It Is Time For A Palestinian-Jewish Alliance – An Analysis (12 May 2018) by Lawrence Davidson
Part I – Palestinian Victims
For one hundred years – counting from the 1917 Balfour Declaration – the Zionist process of conquest has ruthlessly gone forward. It has relentlessly displaced the non-Jewish population of Palestine so as to facilitate the “ingathering of the Jewish exiles.” The processes and behaviors consciously chosen to achieve this end have been consistently brutal, aggressive, and expansionist.
The consequences for the Palestinian people are well documented both by Palestinians such as Nur Masalha and Israelis such as Ilan Pappe. There are now millions of Palestinian refugees spread throughout the world. One-third of these people live in refugee camps. Another 1.6 million Palestinians live in Israel under discriminatory, segregationist circumstances. Palestinians in the occupied territories (OT) are just that – under occupation. Gaza is often described as the world’s largest open-air prison.The overall result is the ongoing destruction of a people, its history and culture.
Many Israelis don’t so much deny these facts as excuse them. Take for instance the Israeli author Ari Shavit. In his book My Promised Land he confesses that the crimes of the Zionist movement (the example he uses is a 1948 massacre of Palestinians at Lydda) are not sufficient for him to reject its achievement (the founding of the Israeli state). “I will stand by the damned. Because I know that if it wasn’t for them, the state of Israel would not have been born. … They did the dirty, filthy work that enables my people, myself, my daughter and my sons to live.”

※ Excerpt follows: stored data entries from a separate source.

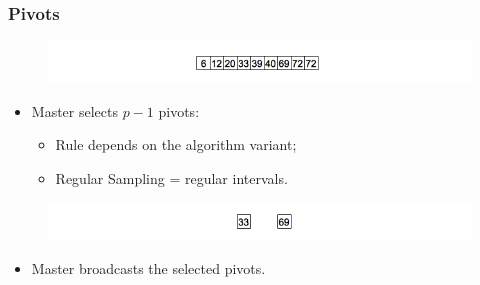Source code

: \documentclass{beamer}
\begin{document}
\begin{frame}
	\frametitle{Pivots}
	\begin{figure}
		\begin{center}
			\includegraphics[width=\textwidth]{images/04samporder.png}
		\end{center}
	\end{figure}
	
	\pause
	\begin{itemize}
		\item{Master selects $p-1$ pivots:
		\begin{itemize}
			\item{Rule depends on the algorithm variant;}
			\item{Regular Sampling = regular intervals.}
		\end{itemize}
		}
	\end{itemize}
	
	\begin{figure}
		\begin{center}
			\includegraphics[width=\textwidth]{images/05pivots.png}
		\end{center}
	\end{figure}
	
	\pause
	\begin{itemize}
		\item{Master broadcasts the selected pivots.}
	\end{itemize}
\end{frame}
\end{document}
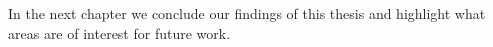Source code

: In the next chapter we conclude our findings of this thesis and highlight what
areas are of interest for future work.

%
%
%
%
%
%
%
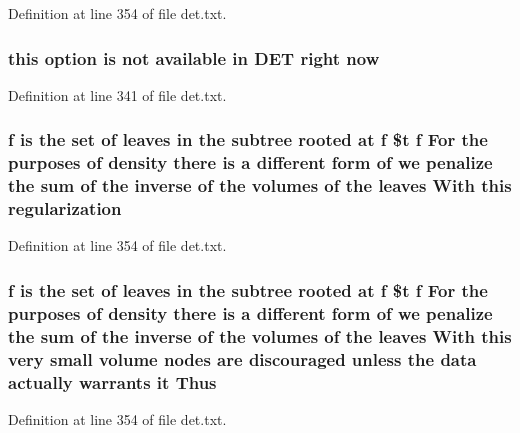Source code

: Definition at line 354 of file det.\+txt.

\subsubsection[{now}]{\setlength{\rightskip}{0pt plus 5cm}this option is not available in D\+ET right now}\label{det_8txt_a1f596a62bceac17014e1dd335b8f3e10}


Definition at line 341 of file det.\+txt.

\subsubsection[{regularization}]{\setlength{\rightskip}{0pt plus 5cm}f is the {\bf set} of leaves in the subtree rooted at f \$t f For the purposes of density there is a different form of we penalize the sum of the inverse of the volumes of the leaves With this regularization}\label{det_8txt_a9cca165c3a05514453c6f5a747aa57ca}


Definition at line 354 of file det.\+txt.

\subsubsection[{Thus}]{\setlength{\rightskip}{0pt plus 5cm}f is the {\bf set} of leaves in the subtree rooted at f \$t f For the purposes of density there is a different form of we penalize the sum of the inverse of the volumes of the leaves With this very small volume nodes are discouraged unless the data actually warrants it Thus}\label{det_8txt_aab20f71ea7429d20011eee9f68ef7d1d}


Definition at line 354 of file det.\+txt.

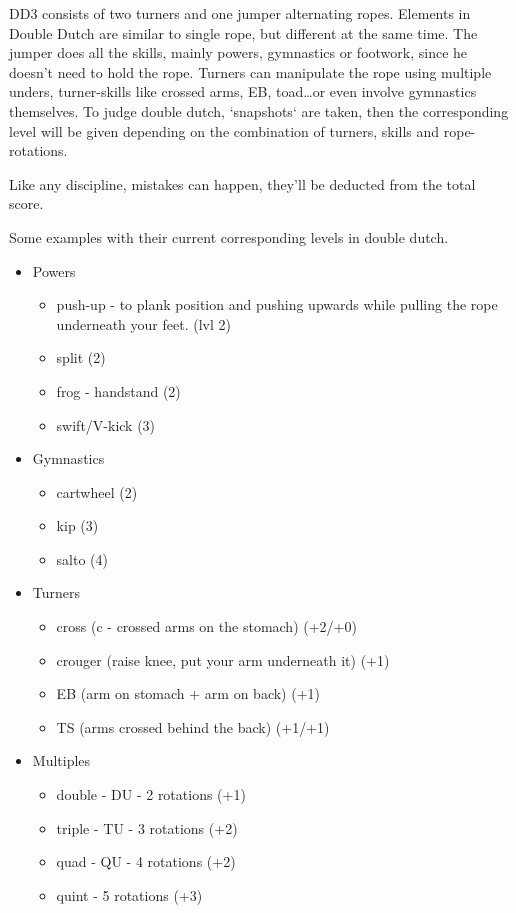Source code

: DD3 consists of two turners and one jumper alternating ropes. Elements in Double Dutch are similar to single rope, but different at the same time. The jumper does all the skills, mainly powers, gymnastics or footwork, since he doesn't need to hold the rope. Turners can manipulate the rope using multiple unders, turner-skills like crossed arms, EB, toad\dots or even involve gymnastics themselves.
To judge double dutch, `snapshots` are taken, then the corresponding level will be given depending on the combination of turners, skills and rope-rotations.

Like any discipline, mistakes can happen, they'll be deducted from the total score.

Some examples with their current corresponding levels in double dutch.

\begin{itemize}
    \item Powers
    \begin{itemize}
        \item push-up - to plank position and pushing upwards while pulling the rope underneath your feet. (lvl 2)
        \item split (2)
        \item frog - handstand (2)
        \item swift/V-kick (3)
    \end{itemize}
    \item Gymnastics
    \begin{itemize}
        \item cartwheel (2)
        \item kip (3)
        \item salto (4)
    \end{itemize}
    \item Turners
    \begin{itemize}
        \item cross (c - crossed arms on the stomach) (+2/+0)
        \item crouger (raise knee, put your arm underneath it) (+1)
        \item EB (arm on stomach + arm on back) (+1)
        \item TS (arms crossed behind the back) (+1/+1)
    \end{itemize}
    \item Multiples
    \begin{itemize}
        \item double - DU - 2 rotations (+1)
        \item triple - TU - 3 rotations (+2)
        \item quad - QU - 4 rotations (+2)
        \item quint - 5 rotations (+3)
    \end{itemize}
\end{itemize}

Shavit makes too little of “standing by the damned.” The fact is that the behavior of the damned did not end in 1948. The atrocities continue, and fully half of Israeli Jews would just as soon see the Palestinians cleansed from Israel once and for all. Shavit will see no end to the consequences of his sordid affirmation. Put another way, it is the fate of those who swear loyalty to an empowered racist political ideology to be damned for as long as that belief system guides the exercise of power. Zionists have, essentially, committed moral and ethical suicide.
Part II – Jewish Victims
While the Palestinians are certainly the major victims of Zionism – the ones living under apartheid conditions or dispossessed and scattered around the world, the ones shot daily for acts of both violent and non-violent resistance – they are not the only victims. Jews of conscience, those who believe in international law, in standards of human, civil rights and political rights, daily have to deal with an existential nausea because horrible acts are being carried out in the name of the Jews – they too are victims of Zionism.
Let me try to explain what has been done to this second set of victims. Zionism has victimized the Jews of conscience (and indeed all Jews) in two ways: first, it has attempted to tie them to a racist political ideology that glorifies the settler-colonialism of the 19th century and anachronistically carries it into the modern world. This is a process that has proven increasingly harmful to those aspects of international law that have traditionally helped protect Jews and other minorities. The Zionists have not just abandoned this law – their policies are the antithesis of these humane and civilizing rules. Second, in religious terms Zionism has empowered the reactionary and exclusionist orthodox branches of Judaism to the point of fractionalizing the religious community as a whole, and threatening the excommunication of Judaism’s reform movement. Thus, Zionism represents a real threat to any modern ethical interpretation and practice of the Jewish religion – a practice more congenial to the support of human rights.
Part III – A Proposal for a Formal Alliance
These parallel processes, aggression against the Palestinians and the moral corruption of the Jews are, of course, intimately connected. The more the Palestinians suffer, the more Zionism demands Jewish complicity. Thus, if the Palestinians disappear as a people, so do Jews of conscience. They have become two sides of the same coin.
This connection really makes a formal, international alliance of Palestinians and Jews of conscience a necessity – an alliance that builds on the very important ones that now exist in local venues. What I propose is a preliminary meeting of representatives of Palestinian organizations from Israel and the Occupied Territories, as well as the Palestinian diaspora, coming together with representatives of organizations of Jews of conscience from both Israel and the Jewish diaspora. The Jewish groups should be those already promoting Palestinian human, civil and political rights. The object of such a meeting should be to set down united objectives leading to the transformation of Israel from a exclusionist “Jewish state” to a truly democratic state of all its people. Future meetings could work out mutual strategy and tactics for the work of this international united front.